Iron in water typically
takes on, commonly, three basic forms:
Water that is clear when drawn but changes to a yellow or rusty color upon standing is known as ferrous or clear water iron. This iron has not yet been exposed to oxygen and therefore has not "rusted" or oxidized. This iron is totally dissolved in water. This clear iron can easily pass through standard home store sediment filters, thwarting the best efforts of homeowners, then later change to a staining color on the surface of sinks, toilets or showers where air oxidizes it.
No amount of sediment filters or even carbon filters can stop this type of iron. The clear iron simply passes right through the filter. After time, the water remaining in the filter does itself oxidize, clogging the filter, dramatically reducing the water flow rate, forcing the homeowner to continuously replace the filter inserts.
The secret to removing this type of iron is to get it to oxidize completely so it can be filtered effectively before it reaches the house.
Ferric iron is sometimes known as red water iron because of its rusty red appearance when drawn. It is actually clear water iron, which has been oxidized, usually from dissolved oxygen or other factors in the water. This type of iron is not dissolved in the water but rather is suspended in solution
Ferric iron can also be formed from ferrous iron simply by letting it stand for a while. This sometimes can be witnessed in toilet bowls. Homeowners are sometimes surprised to find that upon returning from vacation, the water in their toilets has turned color. This somewhat unpleasant example shows a transformation from ferrous to ferric iron due the addition of oxygen from the air.
The same transformation can be witnessed at sinks or bathtubs with drippy faucets. Clear water drips from the faucets, but after remaining a while on the surface of the sink or tub the water turns red or yellow indicating the presence of iron. Once again, ferrous iron has changed to ferric iron by the addition of oxygen from the air.
Even though particles of ferric iron are suspended in the water, there is still a big problem when trying to remove them with simple filtration. The iron particles will rapidly clog filters causing low flow rates and making frequent filter changes necessary. Additionally, ferric iron is almost always accompanied by ferrous iron, which will simply slip through the filter causing staining when it is finally exposed to oxygen from the air.
The secret to removing ferric iron is to use a large capacity, automatically backwashing filter.

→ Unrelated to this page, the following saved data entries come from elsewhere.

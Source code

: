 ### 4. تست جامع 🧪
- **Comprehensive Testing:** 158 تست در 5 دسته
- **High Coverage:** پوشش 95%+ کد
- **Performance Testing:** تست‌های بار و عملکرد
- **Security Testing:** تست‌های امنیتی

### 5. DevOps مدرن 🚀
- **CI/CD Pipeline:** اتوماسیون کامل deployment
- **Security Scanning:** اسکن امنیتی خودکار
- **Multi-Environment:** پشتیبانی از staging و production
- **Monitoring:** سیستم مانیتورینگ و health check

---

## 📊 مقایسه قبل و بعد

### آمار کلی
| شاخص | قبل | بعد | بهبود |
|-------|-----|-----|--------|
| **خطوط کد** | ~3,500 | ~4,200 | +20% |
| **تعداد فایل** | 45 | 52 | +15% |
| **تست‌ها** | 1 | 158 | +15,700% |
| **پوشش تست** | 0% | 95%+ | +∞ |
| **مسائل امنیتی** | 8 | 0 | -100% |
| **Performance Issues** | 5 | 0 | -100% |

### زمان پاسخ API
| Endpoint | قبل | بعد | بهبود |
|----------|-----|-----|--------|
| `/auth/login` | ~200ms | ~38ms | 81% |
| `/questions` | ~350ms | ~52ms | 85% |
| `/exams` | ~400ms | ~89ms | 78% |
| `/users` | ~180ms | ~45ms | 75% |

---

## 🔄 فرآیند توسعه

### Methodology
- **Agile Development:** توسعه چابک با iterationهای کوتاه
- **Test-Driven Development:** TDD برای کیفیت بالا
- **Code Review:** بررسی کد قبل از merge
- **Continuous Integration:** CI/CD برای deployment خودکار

Iron Bacteria are actually living organisms, which feed on iron in water, iron pipes and fittings. They pose no health risk but can be very damaging to the plumbing system. These bacteria form a reddish-brown slime, which may clog pipes and fixtures. Occasionally this slime breaks loose causing spurts of extremely discolored water. Iron bacteria can be identified by reddish-brown or sometimes yellow, gelatinous formations on the surface of the water in toilet flush tanks or by slimy clumps of iron oozing form pipe leaks or corrosion. They can cause bad tastes and odors in the water supply.

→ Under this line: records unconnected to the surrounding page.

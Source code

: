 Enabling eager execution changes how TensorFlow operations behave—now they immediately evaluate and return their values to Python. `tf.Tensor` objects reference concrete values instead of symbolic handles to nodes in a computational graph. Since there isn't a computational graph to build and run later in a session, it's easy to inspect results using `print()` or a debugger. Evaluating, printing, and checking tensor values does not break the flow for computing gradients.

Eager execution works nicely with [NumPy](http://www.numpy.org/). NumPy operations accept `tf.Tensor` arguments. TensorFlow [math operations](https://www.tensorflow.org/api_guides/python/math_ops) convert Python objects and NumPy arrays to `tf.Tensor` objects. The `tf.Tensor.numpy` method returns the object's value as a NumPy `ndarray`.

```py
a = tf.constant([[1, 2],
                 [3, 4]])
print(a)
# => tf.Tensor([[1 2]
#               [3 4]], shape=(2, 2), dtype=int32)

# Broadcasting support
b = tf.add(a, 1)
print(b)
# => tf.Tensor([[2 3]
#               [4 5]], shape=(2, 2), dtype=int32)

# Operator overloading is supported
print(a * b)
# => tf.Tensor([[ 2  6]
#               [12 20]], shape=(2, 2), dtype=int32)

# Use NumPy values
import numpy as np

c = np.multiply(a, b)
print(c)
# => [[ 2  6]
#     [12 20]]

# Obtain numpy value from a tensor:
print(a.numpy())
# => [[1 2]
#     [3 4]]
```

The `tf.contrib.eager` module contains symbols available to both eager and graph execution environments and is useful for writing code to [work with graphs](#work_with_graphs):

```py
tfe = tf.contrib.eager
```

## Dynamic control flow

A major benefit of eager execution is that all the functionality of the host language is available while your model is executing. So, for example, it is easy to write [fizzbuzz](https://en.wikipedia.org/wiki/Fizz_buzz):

Iron bacteria can not be treated by most common water filtration methods and can cause fouling in water treatment equipment. In extreme cases it can actually clog and destroy well pumps.
To treat this problem you must first kill the bacteria by chlorination or some other oxidizing-disinfecting method and then filter it out of the water.The well and all the piping must first be treated with heavy amounts of chlorine for an extended period of time, using a process known as "shock chlorination."

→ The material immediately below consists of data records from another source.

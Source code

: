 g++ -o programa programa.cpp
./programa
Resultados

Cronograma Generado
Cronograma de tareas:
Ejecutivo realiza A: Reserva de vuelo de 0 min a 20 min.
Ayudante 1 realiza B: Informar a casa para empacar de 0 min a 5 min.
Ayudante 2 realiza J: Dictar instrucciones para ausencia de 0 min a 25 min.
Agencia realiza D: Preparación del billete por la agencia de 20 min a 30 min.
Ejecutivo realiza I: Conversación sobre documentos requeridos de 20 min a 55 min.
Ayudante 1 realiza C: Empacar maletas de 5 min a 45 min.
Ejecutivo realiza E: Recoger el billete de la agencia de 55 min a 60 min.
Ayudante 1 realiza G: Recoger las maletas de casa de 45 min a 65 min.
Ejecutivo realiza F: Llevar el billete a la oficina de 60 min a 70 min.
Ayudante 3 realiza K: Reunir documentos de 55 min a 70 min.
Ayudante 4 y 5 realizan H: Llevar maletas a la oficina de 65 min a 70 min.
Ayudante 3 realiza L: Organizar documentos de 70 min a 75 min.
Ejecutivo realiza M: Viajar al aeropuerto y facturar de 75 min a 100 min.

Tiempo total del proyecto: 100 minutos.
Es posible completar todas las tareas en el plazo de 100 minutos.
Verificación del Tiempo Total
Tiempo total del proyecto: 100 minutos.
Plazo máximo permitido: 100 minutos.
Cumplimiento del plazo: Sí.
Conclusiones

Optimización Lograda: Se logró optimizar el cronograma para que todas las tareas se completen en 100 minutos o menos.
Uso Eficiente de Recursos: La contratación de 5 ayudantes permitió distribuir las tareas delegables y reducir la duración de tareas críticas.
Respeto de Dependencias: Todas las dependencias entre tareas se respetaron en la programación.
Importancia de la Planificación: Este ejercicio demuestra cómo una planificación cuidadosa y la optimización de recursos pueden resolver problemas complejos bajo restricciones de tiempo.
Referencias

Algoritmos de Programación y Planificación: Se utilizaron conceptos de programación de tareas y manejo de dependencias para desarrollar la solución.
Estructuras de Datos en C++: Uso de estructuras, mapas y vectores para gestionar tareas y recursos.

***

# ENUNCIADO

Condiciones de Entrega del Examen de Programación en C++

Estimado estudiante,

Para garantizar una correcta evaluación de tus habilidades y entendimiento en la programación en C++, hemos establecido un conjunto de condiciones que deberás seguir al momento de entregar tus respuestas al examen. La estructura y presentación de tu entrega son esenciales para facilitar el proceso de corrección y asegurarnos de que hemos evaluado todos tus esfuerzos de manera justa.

Manganese is very similar to iron in its properties. In fact, they both often occur together with manganese composing a small part of the combination. Manganese can occur in a clear water state, latter turning to a colored water state. It can come from the well already oxidized due to dissolved oxygen in the water. There are also manganese bacteria which are similar to iron bacteria. . Manganese staining does often appear to be darker than iron staining (sometimes black)
The distinction between iron and manganese is usually not that important because most methods which successfully treat iron will also treat manganese. However, when a larger amount of manganese is present, modifications and additions to iron removal equipment may become necessary.